それがわかるだけに、ひかりはとても悲しかった。
感情の向ける先が、どこにも無かった。
ひかりは一人黙って、詰所を後にした。
……。
……。
「ギースさん……!」
「! お前か」
冒険者たちは、街壁の城門の前に集められていた。
その中に、目立つ骸骨の兜の男性がいた。
ひかりがこっそり近づいたので、驚かせてしまったようだ。
「大変な事になっているな。駆り出されているのは、5級以上の冒険者だけだ。お前は下がってろ」
「た、たすけて、ほしいんです……」
「どうした?」
ひかりは胸を抑えながら、懇願する。
「森に、二人取り残されているんです。助けがないと、二人とも死んじゃう……」
「ああ、聞いている。だが助けを出す余裕もないと聞いた。冒険者まで駆り出しても、ゴブリンの軍勢とゴブリンロード相手では、かなりギリギリだ」
ギースは、淡々と語る。
ひかりは、どうにかして欲しかった。
ギースの強さがあれば、なんとかしてくれるかもと思った。
だが現実は、厳しかった。
「現時点で、3級以上の冒険者は俺一人だ。
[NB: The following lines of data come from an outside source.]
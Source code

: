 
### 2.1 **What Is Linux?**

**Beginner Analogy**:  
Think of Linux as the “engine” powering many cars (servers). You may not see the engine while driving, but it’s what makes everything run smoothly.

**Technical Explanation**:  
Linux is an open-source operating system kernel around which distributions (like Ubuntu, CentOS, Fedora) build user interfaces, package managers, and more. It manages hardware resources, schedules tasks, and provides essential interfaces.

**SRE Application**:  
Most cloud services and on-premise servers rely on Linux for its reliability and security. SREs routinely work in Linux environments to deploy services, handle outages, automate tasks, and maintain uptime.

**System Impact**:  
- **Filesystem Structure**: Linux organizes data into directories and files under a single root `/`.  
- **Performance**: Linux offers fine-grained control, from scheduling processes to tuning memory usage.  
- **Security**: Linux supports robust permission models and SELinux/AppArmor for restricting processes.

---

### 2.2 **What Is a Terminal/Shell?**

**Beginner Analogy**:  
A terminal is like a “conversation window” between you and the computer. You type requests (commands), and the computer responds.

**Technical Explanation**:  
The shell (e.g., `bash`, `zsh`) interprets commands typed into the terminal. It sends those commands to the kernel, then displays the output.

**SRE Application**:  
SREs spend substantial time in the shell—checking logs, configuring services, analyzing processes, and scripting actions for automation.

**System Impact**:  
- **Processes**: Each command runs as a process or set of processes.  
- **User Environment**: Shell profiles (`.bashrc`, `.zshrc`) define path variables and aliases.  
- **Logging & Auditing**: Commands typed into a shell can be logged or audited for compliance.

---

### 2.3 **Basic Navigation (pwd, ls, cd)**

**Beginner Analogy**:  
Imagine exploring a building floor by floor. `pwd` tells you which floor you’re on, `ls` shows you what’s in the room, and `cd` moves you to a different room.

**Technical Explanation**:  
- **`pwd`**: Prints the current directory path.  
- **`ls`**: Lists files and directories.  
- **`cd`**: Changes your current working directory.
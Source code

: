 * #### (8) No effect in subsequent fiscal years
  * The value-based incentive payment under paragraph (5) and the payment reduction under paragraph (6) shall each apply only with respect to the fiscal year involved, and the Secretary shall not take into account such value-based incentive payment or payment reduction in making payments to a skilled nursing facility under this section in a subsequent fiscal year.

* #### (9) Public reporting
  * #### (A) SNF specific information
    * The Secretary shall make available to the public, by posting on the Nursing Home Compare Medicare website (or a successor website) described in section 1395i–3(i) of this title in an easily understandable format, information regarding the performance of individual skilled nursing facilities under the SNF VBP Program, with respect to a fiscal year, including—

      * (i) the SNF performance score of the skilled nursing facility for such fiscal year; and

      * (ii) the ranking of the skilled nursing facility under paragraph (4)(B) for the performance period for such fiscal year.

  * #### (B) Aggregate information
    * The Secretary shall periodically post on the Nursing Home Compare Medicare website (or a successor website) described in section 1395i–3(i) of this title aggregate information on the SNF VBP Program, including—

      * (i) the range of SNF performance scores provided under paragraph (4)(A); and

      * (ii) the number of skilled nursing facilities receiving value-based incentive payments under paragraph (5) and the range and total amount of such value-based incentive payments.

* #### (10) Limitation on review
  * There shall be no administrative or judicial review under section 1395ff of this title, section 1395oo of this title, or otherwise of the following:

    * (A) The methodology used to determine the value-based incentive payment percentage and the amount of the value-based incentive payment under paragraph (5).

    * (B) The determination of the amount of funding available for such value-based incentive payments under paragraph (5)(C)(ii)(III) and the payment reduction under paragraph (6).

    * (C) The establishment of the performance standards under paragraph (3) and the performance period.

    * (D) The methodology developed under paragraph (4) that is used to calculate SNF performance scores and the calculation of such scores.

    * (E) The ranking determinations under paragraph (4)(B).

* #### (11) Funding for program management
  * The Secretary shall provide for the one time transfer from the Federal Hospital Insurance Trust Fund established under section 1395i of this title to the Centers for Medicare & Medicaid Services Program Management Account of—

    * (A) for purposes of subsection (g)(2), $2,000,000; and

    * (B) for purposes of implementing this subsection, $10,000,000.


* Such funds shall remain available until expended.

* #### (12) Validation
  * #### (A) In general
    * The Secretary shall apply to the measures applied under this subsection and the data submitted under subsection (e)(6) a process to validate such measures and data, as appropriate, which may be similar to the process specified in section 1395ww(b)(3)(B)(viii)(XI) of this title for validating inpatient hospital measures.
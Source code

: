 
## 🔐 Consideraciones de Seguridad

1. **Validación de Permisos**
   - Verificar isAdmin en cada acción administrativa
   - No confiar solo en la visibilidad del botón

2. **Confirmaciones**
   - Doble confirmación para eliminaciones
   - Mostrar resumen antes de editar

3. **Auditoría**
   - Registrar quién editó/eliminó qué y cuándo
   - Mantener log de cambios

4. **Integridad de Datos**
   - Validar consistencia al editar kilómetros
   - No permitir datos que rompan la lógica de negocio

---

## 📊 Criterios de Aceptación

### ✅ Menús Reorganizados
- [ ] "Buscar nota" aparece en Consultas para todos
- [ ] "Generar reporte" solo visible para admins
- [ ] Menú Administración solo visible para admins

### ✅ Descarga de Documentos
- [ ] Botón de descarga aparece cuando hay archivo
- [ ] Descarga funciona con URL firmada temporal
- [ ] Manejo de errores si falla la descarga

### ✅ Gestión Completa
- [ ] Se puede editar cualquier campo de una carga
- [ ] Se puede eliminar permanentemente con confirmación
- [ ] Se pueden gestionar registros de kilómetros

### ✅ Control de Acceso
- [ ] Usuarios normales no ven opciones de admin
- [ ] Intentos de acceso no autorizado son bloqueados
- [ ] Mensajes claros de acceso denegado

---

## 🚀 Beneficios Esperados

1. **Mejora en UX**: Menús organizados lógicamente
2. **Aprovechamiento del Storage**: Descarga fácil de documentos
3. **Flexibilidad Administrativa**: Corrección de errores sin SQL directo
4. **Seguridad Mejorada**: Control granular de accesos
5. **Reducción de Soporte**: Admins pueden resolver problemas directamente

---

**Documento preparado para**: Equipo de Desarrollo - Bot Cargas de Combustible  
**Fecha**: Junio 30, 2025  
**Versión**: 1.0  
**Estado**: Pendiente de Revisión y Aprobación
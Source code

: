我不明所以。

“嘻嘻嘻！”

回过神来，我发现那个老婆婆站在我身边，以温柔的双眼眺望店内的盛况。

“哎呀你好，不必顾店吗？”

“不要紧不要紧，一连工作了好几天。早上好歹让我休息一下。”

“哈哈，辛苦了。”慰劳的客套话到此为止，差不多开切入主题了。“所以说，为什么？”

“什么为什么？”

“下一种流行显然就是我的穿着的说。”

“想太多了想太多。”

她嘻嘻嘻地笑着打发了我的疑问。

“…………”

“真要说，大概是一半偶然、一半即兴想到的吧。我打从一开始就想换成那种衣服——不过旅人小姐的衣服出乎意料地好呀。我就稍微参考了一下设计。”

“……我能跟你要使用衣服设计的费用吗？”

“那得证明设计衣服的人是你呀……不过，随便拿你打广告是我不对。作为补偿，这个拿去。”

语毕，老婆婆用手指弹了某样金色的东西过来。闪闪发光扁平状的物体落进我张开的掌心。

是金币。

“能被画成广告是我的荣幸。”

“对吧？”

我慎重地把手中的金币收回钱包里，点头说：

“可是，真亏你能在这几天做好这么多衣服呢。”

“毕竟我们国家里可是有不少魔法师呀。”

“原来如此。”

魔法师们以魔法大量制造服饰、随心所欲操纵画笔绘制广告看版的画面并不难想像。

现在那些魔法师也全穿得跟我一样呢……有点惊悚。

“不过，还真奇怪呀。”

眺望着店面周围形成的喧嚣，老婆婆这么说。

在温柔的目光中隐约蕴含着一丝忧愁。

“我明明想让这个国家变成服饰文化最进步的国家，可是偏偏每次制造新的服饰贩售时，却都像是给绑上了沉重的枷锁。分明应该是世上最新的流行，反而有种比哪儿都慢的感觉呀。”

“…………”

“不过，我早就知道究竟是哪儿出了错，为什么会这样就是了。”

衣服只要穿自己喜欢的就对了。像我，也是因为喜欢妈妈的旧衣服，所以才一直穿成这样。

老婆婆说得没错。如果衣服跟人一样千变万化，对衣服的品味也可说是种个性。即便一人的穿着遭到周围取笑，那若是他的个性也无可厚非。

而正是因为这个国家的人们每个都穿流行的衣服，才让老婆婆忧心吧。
もし一番上の俺が防衛から抜けたら、他の冒険者たちの士気はガタガタになるし、ゴブリンロードと戦える人材が俺の他にいない。助けには向かえん」
ギースはきっぱりとそう言った。
ひかりは泣きそうになるのを堪えた。
「なんとか……したいんです……なんとか……助けたいんです……」
もはや要領を得た言葉が出てこず、ひかりはただただそう言った。
初めて会った時から、ひかりに親切にしてくれた二人。
冒険者としての装備を見繕ってくれた二人。
わからない事を、丁寧に教えてくれた二人。
経験を積ませるために、ゴブリン討伐に連れて行ってくれた二人。
土壇場で、ひかりを逃がしてくれた二人。
そんな二人が、死んでしまう。
ひかりの目に、涙が溢れ始めた。
そんなひかりに、ギースは、こう言った。
「ヒカリ、幾つか聞きたい事がある」
その言葉に、ひかりは顔を上げた。
「『スキルポイント』は何に振った?」
「え……まだ振ってないです」
「二人を助けるために、ポイントを使う気はあるか?」
「!! はい!」
何か考えがあるようだ。ひかりは迷わず答えた。
「……二人のために、命をかけられるか? それと、ゴブリンを殺す覚悟はできているか?」
ひかりは一瞬黙って、深呼吸をして、自分の頬を両手で叩いて。
それから言った。
「今しました!!」
ひかりの決意に、ギースは頷いた。